Мать сырым полотенцем смачивала мою голову. У меня был жар. Красные точки крутились передо мной, становились шарами, шары лопались искрами, засыпая мою голову. Сквозь горячую мглу тянулось ко мне чье-то лицо, оскаливая зубы… То махало предо мной головой Кручинина. — Эх, Кузяха… Ай, Кузяха…
Щелью Невы врывались ветры. Крутили над городом мозглявые тучи. Дышали карельские болота, наполняя одурью подвалы гранитных зданий. Одурь подымалась в этажи с зеркальными окнами, приказами, проектами, сплетнями, лилась по стране.
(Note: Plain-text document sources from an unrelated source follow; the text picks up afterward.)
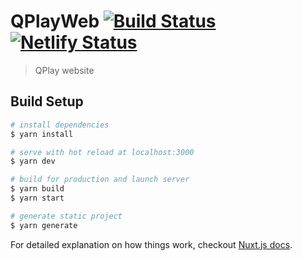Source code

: # QPlayWeb [![Build Status](https://travis-ci.org/dobrac/qplay_frontpage.svg?branch=master)](https://travis-ci.org/dobrac/qplay_frontpage) [![Netlify Status](https://api.netlify.com/api/v1/badges/f18ac92d-6885-4b58-a9ee-0c52cbde9a1f/deploy-status)](https://app.netlify.com/sites/qplay-frontpage/deploys)

> QPlay website

## Build Setup

``` bash
# install dependencies
$ yarn install

# serve with hot reload at localhost:3000
$ yarn dev

# build for production and launch server
$ yarn build
$ yarn start

# generate static project
$ yarn generate
```

For detailed explanation on how things work, checkout [Nuxt.js docs](https://nuxtjs.org).
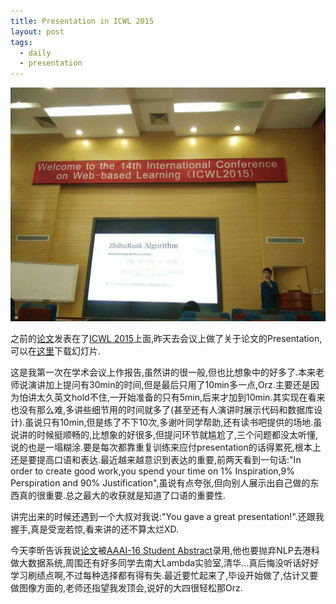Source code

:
 ```yaml
---
title: Presentation in ICWL 2015
layout: post
tags:
  - daily
  - presentation
---
```


![](/media/files/2015/11/02.jpg)

之前的[论文](http://lufo.me/docs/ZhihuRank.pdf)发表在了[ICWL 2015](http://www.cityu.edu.hk/merc/icwl/icwl2015home.htm)上面,昨天去会议上做了关于论文的Presentation,可以在[这里](http://lufo.me/docs/pre_icwl_2015.pdf)下载幻灯片.

这是我第一次在学术会议上作报告,虽然讲的很一般,但也比想象中的好多了.本来老师说演讲加上提问有30min的时间,但是最后只用了10min多一点,Orz.主要还是因为怕讲太久英文hold不住,一开始准备的只有5min,后来才加到10min.其实现在看来也没有那么难,多讲些细节用的时间就多了(甚至还有人演讲时展示代码和数据库设计).虽说只有10min,但是练了不下10次,多谢叶同学帮助,还有读书吧提供的场地.虽说讲的时候挺顺畅的,比想象的好很多,但提问环节就尴尬了,三个问题都没太听懂,说的也是一塌糊涂.要是每次都靠重复训练来应付presentation的话得累死,根本上还是要提高口语和表达.最近越来越意识到表达的重要,前两天看到一句话:"In order to create good work,you spend your time on 1% Inspiration,9% Perspiration and 90% Justification",虽说有点夸张,但向别人展示出自己做的东西真的很重要.总之最大的收获就是知道了口语的重要性.

讲完出来的时候还遇到一个大叔对我说:"You gave a great presentation!".还跟我握手,真是受宠若惊,看来讲的还不算太烂XD.

今天李昕告诉我说[论文](http://lufo.me/docs/Social%20Emotion%20Classification%20via%20Reader%20Perspective%20Weighted%20Model.pdf)被[AAAI-16 Student Abstract](http://www.aaai.org/Conferences/AAAI/2016/aaai16studentcall.php)录用,他也要抛弃NLP去港科做大数据系统,周围还有好多同学去南大Lambda实验室,清华...真后悔没听话好好学习刷绩点啊,不过每种选择都有得有失.最近要忙起来了,毕设开始做了,估计又要做图像方面的,老师还指望我发顶会,说好的大四很轻松那Orz.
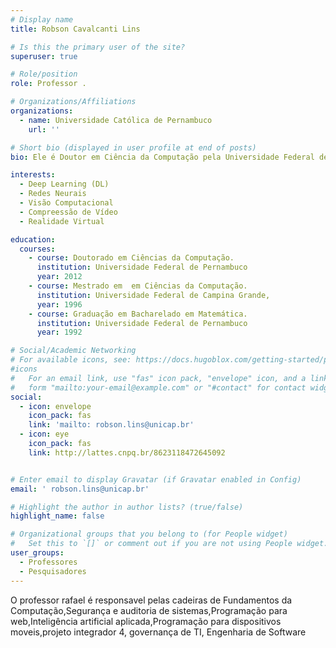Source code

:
 ```yaml
---
# Display name
title: Robson Cavalcanti Lins

# Is this the primary user of the site?
superuser: true

# Role/position
role: Professor .

# Organizations/Affiliations
organizations:
  - name: Universidade Católica de Pernambuco
    url: ''

# Short bio (displayed in user profile at end of posts)
bio: Ele é Doutor em Ciência da Computação pela Universidade Federal de Pernambuco. Suas atividades de pesquisa concentram-se em Visão Computacional, Compressão de Vídeo, Computação Gráfica e Realidade Virtual. É Professor Adjunto da Universidade Católica de Pernambuco (UNICAP), onde atua desde 1998 na Graduação de Ciência da Computação e desde 2020 na Coordenação do Curso Superior de Tecnologia em Sistemas para Internet, em parceria com o Porto Digital. Tem atuado no desenvolvimento de Técnicas de Redes Neurais Deep Learning aplicadas ao reconhecimento de objetos em imagens e vídeos. É membro do Núcleo Docente Estruturante e do Colegiado do curso de Ciência da Computação da UNICAP. Concluiu a orientação de 22 trabalhos de conclusão de cursos de graduação e cerca de 36 trabalhos de iniciação científica. Tem experiência em projeto de Desenvolvimento Tecnológico financiado pela Financiadora de Estudos e Projetos (FINEP). É um dos autores do livro "Compressão de Vídeo - Técnicas para Estimação de Movimento" (2015), pela Novas Edições Acadêmicas. Atuou na coordenação de projeto de extensão com o uso do Robô NAO para o ensino de linguagem de programação, em parceria com a Prefeitura da Cidade do Recife.

interests:
  - Deep Learning (DL)
  - Redes Neurais
  - Visão Computacional
  - Compreessão de Vídeo
  - Realidade Virtual

education:
  courses:
    - course: Doutorado em Ciências da Computação.
      institution: Universidade Federal de Pernambuco
      year: 2012
    - course: Mestrado em  em Ciências da Computação.
      institution: Universidade Federal de Campina Grande,
      year: 1996
    - course: Graduação em Bacharelado em Matemática.
      institution: Universidade Federal de Pernambuco
      year: 1992

# Social/Academic Networking
# For available icons, see: https://docs.hugoblox.com/getting-started/page-builder/#icons
#icons
#   For an email link, use "fas" icon pack, "envelope" icon, and a link in the
#   form "mailto:your-email@example.com" or "#contact" for contact widget.
social:
  - icon: envelope
    icon_pack: fas
    link: 'mailto: robson.lins@unicap.br'
  - icon: eye
    icon_pack: fas
    link: http://lattes.cnpq.br/8623118472645092


# Enter email to display Gravatar (if Gravatar enabled in Config)
email: ' robson.lins@unicap.br'

# Highlight the author in author lists? (true/false)
highlight_name: false

# Organizational groups that you belong to (for People widget)
#   Set this to `[]` or comment out if you are not using People widget.
user_groups:
  - Professores
  - Pesquisadores
---
```

O professor rafael é responsavel pelas cadeiras de Fundamentos da Computação,Segurança e auditoria de sistemas,Programação para web,Inteligência artificial aplicada,Programação para dispositivos moveis,projeto integrador 4, governança de TI, Engenharia de Software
Безвольная, как туман, и чужая стране.
Неистовствовал Медный всадник, шевеля искаженными губами над опустевшим детищем Петра, вдувал, казалось, Медный всадник медными легкими в мертвые каналы, башни и шпицы свою пьяную энергию, и ухало от его дыхания в пролетах Новой Голландии, выло под аркою штаба, взметывало крылатую колонну площади и прорывалось по Зимней канавке на простор Невы, деля сокровищницу человеческих творений от вросшего в площадь дворца.
При спущенном дежурном свете по стенам дворца корчились люди и лошади баталий побед Петром рожденных полков. Вздрагивали от бродящих покоями воспоминаний постовые гвардейцы. А в низком угловом кабинете, выходящем окнами к бастионам крепости, потомок Петра чугунным упрямством сдерживал взъерошенную убийством отца Россию. Перед ним через стол в таком же кожаном кресле, как и царь, сидел, выделяясь ушами, великой и загадочной воли человек. Медленно, скрипя ржавыми колесами, поворачивался Санкт-Петербург на русское — слишком русское…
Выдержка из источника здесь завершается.